Task item: Your answer should be the lines below from the one holding "2. **Create a" through the one holding "- **Email**: lokeshv2403@gmail.com", copied exactly and with nothing else.

(Entries supplied begins)

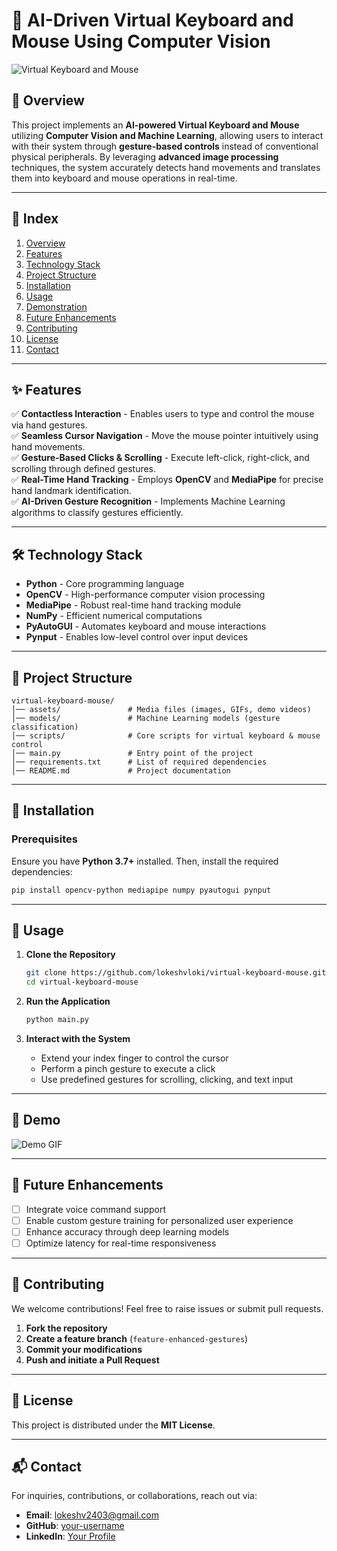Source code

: # 🚀 AI-Driven Virtual Keyboard and Mouse Using Computer Vision

![Virtual Keyboard and Mouse](https://your-image-url.com)

## 📌 Overview

This project implements an **AI-powered Virtual Keyboard and Mouse** utilizing **Computer Vision and Machine Learning**, allowing users to interact with their system through **gesture-based controls** instead of conventional physical peripherals. By leveraging **advanced image processing** techniques, the system accurately detects hand movements and translates them into keyboard and mouse operations in real-time.

---

## 📖 Index
1. [Overview](#-overview)
2. [Features](#-features)
3. [Technology Stack](#-technology-stack)
4. [Project Structure](#-project-structure)
5. [Installation](#-installation)
6. [Usage](#-usage)
7. [Demonstration](#-demo)
8. [Future Enhancements](#-future-enhancements)
9. [Contributing](#-contributing)
10. [License](#-license)
11. [Contact](#-contact)

---

## ✨ Features

✅ **Contactless Interaction** - Enables users to type and control the mouse via hand gestures.  
✅ **Seamless Cursor Navigation** - Move the mouse pointer intuitively using hand movements.  
✅ **Gesture-Based Clicks & Scrolling** - Execute left-click, right-click, and scrolling through defined gestures.  
✅ **Real-Time Hand Tracking** - Employs **OpenCV** and **MediaPipe** for precise hand landmark identification.  
✅ **AI-Driven Gesture Recognition** - Implements Machine Learning algorithms to classify gestures efficiently.  

---

## 🛠️ Technology Stack

- **Python** - Core programming language
- **OpenCV** - High-performance computer vision processing
- **MediaPipe** - Robust real-time hand tracking module
- **NumPy** - Efficient numerical computations
- **PyAutoGUI** - Automates keyboard and mouse interactions
- **Pynput** - Enables low-level control over input devices

---

## 📂 Project Structure

```
virtual-keyboard-mouse/
│── assets/               # Media files (images, GIFs, demo videos)
│── models/               # Machine Learning models (gesture classification)
│── scripts/              # Core scripts for virtual keyboard & mouse control
│── main.py               # Entry point of the project
│── requirements.txt      # List of required dependencies
│── README.md             # Project documentation
```

---

## 🔧 Installation

### Prerequisites
Ensure you have **Python 3.7+** installed. Then, install the required dependencies:

```bash
pip install opencv-python mediapipe numpy pyautogui pynput
```

---

## 🚀 Usage

1. **Clone the Repository**
   ```bash
   git clone https://github.com/lokeshvloki/virtual-keyboard-mouse.git
   cd virtual-keyboard-mouse
   ```

2. **Run the Application**
   ```bash
   python main.py
   ```

3. **Interact with the System**
   - Extend your index finger to control the cursor
   - Perform a pinch gesture to execute a click
   - Use predefined gestures for scrolling, clicking, and text input

---

## 📸 Demo

![Demo GIF](https://your-demo-url.com)

---

## 🚀 Future Enhancements

- [ ] Integrate voice command support
- [ ] Enable custom gesture training for personalized user experience
- [ ] Enhance accuracy through deep learning models
- [ ] Optimize latency for real-time responsiveness

---

## 🤝 Contributing

We welcome contributions! Feel free to raise issues or submit pull requests.

1. **Fork the repository**
2. **Create a feature branch** (`feature-enhanced-gestures`)
3. **Commit your modifications**
4. **Push and initiate a Pull Request**

---

## 📜 License

This project is distributed under the **MIT License**.

---

## 📬 Contact

For inquiries, contributions, or collaborations, reach out via:
- **Email**: lokeshv2403@gmail.com
- **GitHub**: [your-username](https://github.com/lokeshvloki)
- **LinkedIn**: [Your Profile]([https://linkedin.com/in/your-profile](https://linkedin.com/in/lokesh-v-13873a284))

(Entries supplied ends)

Answer to this exercise:
2. **Create a feature branch** (`feature-enhanced-gestures`)
3. **Commit your modifications**
4. **Push and initiate a Pull Request**

---

## 📜 License

This project is distributed under the **MIT License**.

---

## 📬 Contact

For inquiries, contributions, or collaborations, reach out via:
- **Email**: lokeshv2403@gmail.com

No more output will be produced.